There's a good chance Social Security will serve as a critical source of income once you're retired. As such, it pays to get as much money out of it as you can, and waiting until full retirement age or beyond to file for benefits is a good way to do so.
Though your benefits themselves are calculated based on how much you earned during your 35 highest-paid years at work, the age at which you file could cause that number to shift. Filing at full retirement age -- either 66, 67, or somewhere in between, depending on your year of birth -- will give you the exact monthly benefit your earnings history entitles you to. Seniors, however, get an eight-year window to claim benefits that opens at age 62 and closes at age 70. (Technically, you can file past 70, but there's no financial incentive to delay past that point.)
Meanwhile, filing early is a common practice among Social Security recipients, with 62 being the most popular age to claim benefits. But new data from MassMutual highlights the danger of filing for Social Security earlier in life: An estimated 38% of seniors who have taken benefits say they wish they would've filed later. And if you file early, you may end up feeling the same way.
The problem with claiming Social Security early
Many seniors don't want to wait until full retirement age to claim benefits, or can't wait that long. The problem with filing early, however, is that in doing so, you'll reduce the amount you collect from Social Security on a monthly basis, and quite possibly for life.
How severe a reduction are we talking about? You'll lose 6.67% of your benefits per year for the first three years you file early, and then 5% a year for each year thereafter. This means that if you're looking at a full retirement age of 67, filing at 62 will slash your benefits by 30%. And unless you manage to undo your application within a year and repay all of the benefits you received, that reduction in your monthly income will remain in effect for the rest of your life.
There lies the danger in filing for Social Security before full retirement age. Though you'll get your money sooner, you'll also reduce what could be one of your most substantial income streams in retirement.
Of course, not everybody who files early does so due to impatience. MassMutual reports that 53% of recipients filed for benefits as the result of a financial necessity, such as not having ample savings to cover their expenses. Meanwhile, 30% filed due to unanticipated health or job loss issues.
However, if you have the option to hold off on benefits, doing so might serve you extremely well over the course of retirement. In fact, if you're willing to delay benefits beyond full retirement age, you'll snag an 8% boost for each year you wait, up until age 70 (which is why 70 is generally considered the latest age to claim Social Security). And that increase in benefits will remain in effect permanently.

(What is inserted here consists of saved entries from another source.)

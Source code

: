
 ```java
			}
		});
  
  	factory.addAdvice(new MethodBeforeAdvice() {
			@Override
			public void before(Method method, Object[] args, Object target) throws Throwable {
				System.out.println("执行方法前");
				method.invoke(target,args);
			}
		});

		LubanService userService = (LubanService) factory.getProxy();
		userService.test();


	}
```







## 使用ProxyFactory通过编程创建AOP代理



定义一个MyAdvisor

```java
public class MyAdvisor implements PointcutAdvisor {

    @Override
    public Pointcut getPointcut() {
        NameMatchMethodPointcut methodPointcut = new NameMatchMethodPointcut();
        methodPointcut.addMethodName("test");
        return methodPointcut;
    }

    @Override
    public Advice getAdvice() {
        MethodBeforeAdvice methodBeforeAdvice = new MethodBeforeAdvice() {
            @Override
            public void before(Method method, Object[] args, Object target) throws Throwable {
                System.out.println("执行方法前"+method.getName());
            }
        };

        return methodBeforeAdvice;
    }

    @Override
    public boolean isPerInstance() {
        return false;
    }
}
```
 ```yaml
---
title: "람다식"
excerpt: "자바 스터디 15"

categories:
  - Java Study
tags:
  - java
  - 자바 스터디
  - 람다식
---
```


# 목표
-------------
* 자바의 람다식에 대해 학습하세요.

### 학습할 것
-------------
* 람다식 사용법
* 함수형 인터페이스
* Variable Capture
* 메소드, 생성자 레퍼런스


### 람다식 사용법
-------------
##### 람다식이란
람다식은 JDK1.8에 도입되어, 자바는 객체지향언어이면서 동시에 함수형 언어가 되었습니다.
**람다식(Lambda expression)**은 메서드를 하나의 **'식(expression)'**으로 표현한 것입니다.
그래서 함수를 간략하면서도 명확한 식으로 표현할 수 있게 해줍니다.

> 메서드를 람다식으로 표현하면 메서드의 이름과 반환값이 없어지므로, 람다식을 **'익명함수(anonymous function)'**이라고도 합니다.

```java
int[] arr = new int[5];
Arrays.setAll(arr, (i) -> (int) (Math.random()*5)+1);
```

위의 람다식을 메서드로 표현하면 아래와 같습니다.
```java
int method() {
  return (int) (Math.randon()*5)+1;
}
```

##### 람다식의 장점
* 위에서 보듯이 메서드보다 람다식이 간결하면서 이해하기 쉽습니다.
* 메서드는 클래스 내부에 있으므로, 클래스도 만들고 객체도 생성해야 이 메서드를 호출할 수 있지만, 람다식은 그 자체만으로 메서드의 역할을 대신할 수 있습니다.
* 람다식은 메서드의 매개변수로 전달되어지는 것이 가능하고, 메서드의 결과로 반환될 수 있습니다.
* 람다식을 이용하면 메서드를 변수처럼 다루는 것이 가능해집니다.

Remember, too, that when you slash your Social Security benefits by filing early, it's not just your own retirement income you're impacting; you could end up hurting your spouse as well if he or she outlives you. At that point, your spouse will be eligible for survivor benefits based on your benefits, so the less you collect, the less your partner will receive. Therefore, if you're going to claim Social Security early, have a good reason for it. Otherwise, you might really bemoan that decision after the fact.